December 28, 2021

Прозёванный Песталоцци для графомана

Вышла моя новая статья на «Альтерлите». Вот правильно я не читаю комментариев альтерлитских. Парад недоделанных юзеров может убить всю веру в людей, которую суровая жизнь в интересные времена так и не уморила до моих пятидесяти годков.

Какое-то неизвестное мне (и славатебебоже) существо мгновенно прибежало и заявило, что писательские курсы есть хорошо, потому что люди развлекаются и ни на что после тех курсов не рассчитывают (видимо, существо всю жизнь провело за шкафом и не в курсе, что такое графоман с его пустыми амбициями), а «что касается корректоров и редакторов, которые остались не у дел... Ну редактировать семитомники о целине, что, увлекательнее, чем графоманов?» Поди объясни запущенному хомо люденс, что развлекуха и профессия вещи разные, разные у них зоны ответственности и области влияния. У них там, за шкафом, другая система ценностей и развлекуха в ней стоит выше всего. Вряд ли они сообразят, что редактор важен для литературного процесса, он работает, а не онанирует, как они, сутками перед мониторчиком. Однако развлекушечка для зашкафного жителя, можно сказать, нулевой уровень пирамиды Маслоу.

Кажется, я начинаю писать статьи о вечном по сиюминутному поводу. Что поделать, современная литература и паралитература (обозначения «критика» это нечто не заслуживает) так гонятся за «актуальной повесткой», что вне зоны актуального куда-то сбрасывают свои мозги за ненадобностью. В лучшем случае бредят терминами, как мадам Вежлян (попутно грезя «животным, потным, волосатым, беспощадным и мокрым от чего-нибудь эдакого»); в худшем — предаются автоматическому письму в психиатрическом смысле этого слова. И вдобавок создают «врайтинг скулз» с несуразными названиями «Коровий брод» (поневоле вспоминается «Козье болото» из оперетты «Сильва»: «Не надо шампанского! В Коровьем болоте от него икают! - В Козьем!»); «Мастерскую неконвенциональной прозы» (хотя основательнице, описывающей, как она размораживала заплесневелые макарошки и «ездила трахаться с курсантами в общагу», стоило бы основать мастерскую ничегонеделания и блядок).

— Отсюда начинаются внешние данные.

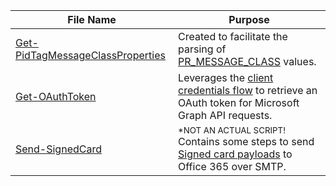 |File Name	|Purpose	|
|---		|---		|
|[Get-PidTagMessageClassProperties](https://github.com/Luspin/PowerShell/blob/main/Scripts/Get-PidTagMessageClassProperties.ps1)	|Created to facilitate the parsing of [PR_MESSAGE_CLASS](https://learn.microsoft.com/en-us/office/client-developer/outlook/mapi/mapi-message-classes) values.	|
|[Get-OAuthToken](https://github.com/Luspin/PowerShell/blob/main/Scripts/Get-OAuthToken.ps1)	|Leverages the [client credentials flow](https://learn.microsoft.com/en-us/azure/active-directory/develop/v2-oauth2-client-creds-grant-flow) to retrieve an OAuth token for Microsoft Graph API requests.	|
|[Send-SignedCard](https://github.com/Luspin/PowerShell/blob/main/Scripts/Send-SignedCard.ps1)|<sup>*NOT AN ACTUAL SCRIPT!</sup><br>Contains some steps to send [Signed card payloads](https://docs.microsoft.com/en-us/outlook/actionable-messages/security-requirements#signed-card-payloads) to Office 365 over SMTP.	|
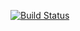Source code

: [![Build Status](https://cloud.drone.io/api/badges/hisopfun/Broadcast_Aio/status.svg?ref=refs/heads/master)](https://cloud.drone.io/hisopfun/Broadcast_Aio)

Как верно подметил А. Кузьменков: «Степнова и Сенчин подвизаются в Creative Writing School, Некрасова и Васякина – в Школе литературных практик, Исаева – в студии „Коровий брод“. И даже юниорка Долина, едва-едва собрав первую книгу из инстаграмских почеркушек, грозится, что любого обучит писать „сильные, честные, красивые тексты“. За скромный гонорар, сопоставимый со средней зарплатой в Мордовии или на Тамбовщине».

* * *

Есть в журналистике такой критерий как резонансность. Бог весть от чего она зависит — но точно не от новизны темы. В резонансных постах, статьях, репортажах тема-то, как правило, самая заезженная. Даже удивительно бывает — и отчего «общественность» (что бы под этим словом ни понимали) вдруг разделяется на два лагеря, один из которых бурно соглашается с автором, другой бурно ему противостоит… А через неделю-другую бурление утихает, и восстанавливается модус вивенди. Так что резонансная статья или, применительно к Сети, вброс — никоим образом не механизм исправления недочетов и не лекарство для социальных язв. Это не более чем способ продать себя, автора возмутившего всех высказывания.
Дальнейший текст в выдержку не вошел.